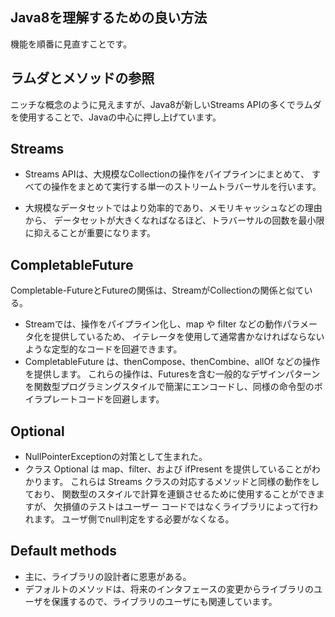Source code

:## Java8を理解するための良い方法
機能を順番に見直すことです。

## ラムダとメソッドの参照
ニッチな概念のように見えますが、Java8が新しいStreams APIの多くでラムダを使用することで、Javaの中心に押し上げています。

## Streams
- Streams APIは、大規模なCollectionの操作をパイプラインにまとめて、
すべての操作をまとめて実行する単一のストリームトラバーサルを行います。

- 大規模なデータセットではより効率的であり、メモリキャッシュなどの理由から、
データセットが大きくなればなるほど、トラバーサルの回数を最小限に抑えることが重要になります。

## CompletableFuture
Completable-FutureとFutureの関係は、StreamがCollectionの関係と似ている。

- Streamでは、操作をパイプライン化し、map や filter などの動作パラメータ化を提供しているため、
イテレータを使用して通常書かなければならないような定型的なコードを回避できます。
- CompletableFuture は、thenCompose、thenCombine、allOf などの操作を提供します。
これらの操作は、Futuresを含む一般的なデザインパターンを関数型プログラミングスタイルで簡潔にエンコードし、同様の命令型のボイラプレートコードを回避します。

## Optional
- NullPointerExceptionの対策として生まれた。
- クラス Optional<T> は map、filter、および ifPresent を提供していることがわかります。
これらは Streams クラスの対応するメソッドと同様の動作をしており、
関数型のスタイルで計算を連鎖させるために使用することができますが、
欠損値のテストはユーザー コードではなくライブラリによって行われます。
ユーザ側でnull判定をする必要がなくなる。

##  Default methods
- 主に、ライブラリの設計者に恩恵がある。
- デフォルトのメソッドは、将来のインタフェースの変更からライブラリのユーザを保護するので、ライブラリのユーザにも関連しています。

Exercise description: Your answer should hold the line with "## Optional" and each line after it to the end of the data, retyped exactly. Include no other lines.

Answer to this exercise:
## Optional
- NullPointerExceptionの対策として生まれた。
- クラス Optional<T> は map、filter、および ifPresent を提供していることがわかります。
これらは Streams クラスの対応するメソッドと同様の動作をしており、
関数型のスタイルで計算を連鎖させるために使用することができますが、
欠損値のテストはユーザー コードではなくライブラリによって行われます。
ユーザ側でnull判定をする必要がなくなる。

##  Default methods
- 主に、ライブラリの設計者に恩恵がある。
- デフォルトのメソッドは、将来のインタフェースの変更からライブラリのユーザを保護するので、ライブラリのユーザにも関連しています。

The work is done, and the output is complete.